REQUIREMENT: Once you find the line containing "吴三保发觉了,又要赵翠花闭上眼睛,头也不许动。", please retype it and every line after it to the end of the entries, exactly and with nothing added.

==== ENTRIES SHOWN

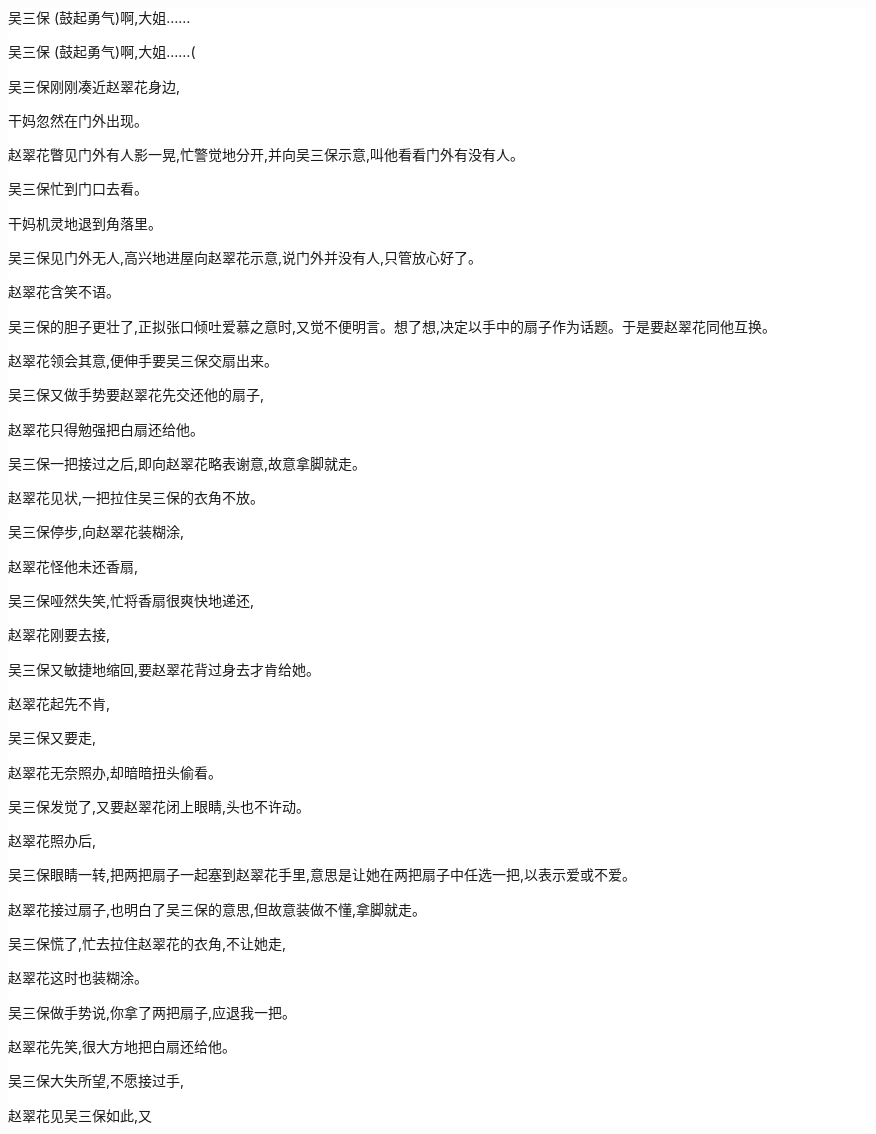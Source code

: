 吴三保 (鼓起勇气)啊,大姐……

吴三保 (鼓起勇气)啊,大姐……(

吴三保刚刚凑近赵翠花身边,

干妈忽然在门外出现。

赵翠花瞥见门外有人影一晃,忙警觉地分开,并向吴三保示意,叫他看看门外有没有人。

吴三保忙到门口去看。

干妈机灵地退到角落里。

吴三保见门外无人,高兴地进屋向赵翠花示意,说门外并没有人,只管放心好了。

赵翠花含笑不语。

吴三保的胆子更壮了,正拟张口倾吐爱慕之意时,又觉不便明言。想了想,决定以手中的扇子作为话题。于是要赵翠花同他互换。

赵翠花领会其意,便伸手要吴三保交扇出来。

吴三保又做手势要赵翠花先交还他的扇子,

赵翠花只得勉强把白扇还给他。

吴三保一把接过之后,即向赵翠花略表谢意,故意拿脚就走。

赵翠花见状,一把拉住吴三保的衣角不放。

吴三保停步,向赵翠花装糊涂,

赵翠花怪他未还香扇,

吴三保哑然失笑,忙将香扇很爽快地递还,

赵翠花刚要去接,

吴三保又敏捷地缩回,要赵翠花背过身去才肯给她。

赵翠花起先不肯,

吴三保又要走,

赵翠花无奈照办,却暗暗扭头偷看。

吴三保发觉了,又要赵翠花闭上眼睛,头也不许动。

赵翠花照办后,

吴三保眼睛一转,把两把扇子一起塞到赵翠花手里,意思是让她在两把扇子中任选一把,以表示爱或不爱。

赵翠花接过扇子,也明白了吴三保的意思,但故意装做不懂,拿脚就走。

吴三保慌了,忙去拉住赵翠花的衣角,不让她走,

赵翠花这时也装糊涂。

吴三保做手势说,你拿了两把扇子,应退我一把。

赵翠花先笑,很大方地把白扇还给他。

吴三保大失所望,不愿接过手,

赵翠花见吴三保如此,又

========

RESULT FOR THIS TASK:
吴三保发觉了,又要赵翠花闭上眼睛,头也不许动。

赵翠花照办后,

吴三保眼睛一转,把两把扇子一起塞到赵翠花手里,意思是让她在两把扇子中任选一把,以表示爱或不爱。

赵翠花接过扇子,也明白了吴三保的意思,但故意装做不懂,拿脚就走。

吴三保慌了,忙去拉住赵翠花的衣角,不让她走,

赵翠花这时也装糊涂。

吴三保做手势说,你拿了两把扇子,应退我一把。

赵翠花先笑,很大方地把白扇还给他。

吴三保大失所望,不愿接过手,

赵翠花见吴三保如此,又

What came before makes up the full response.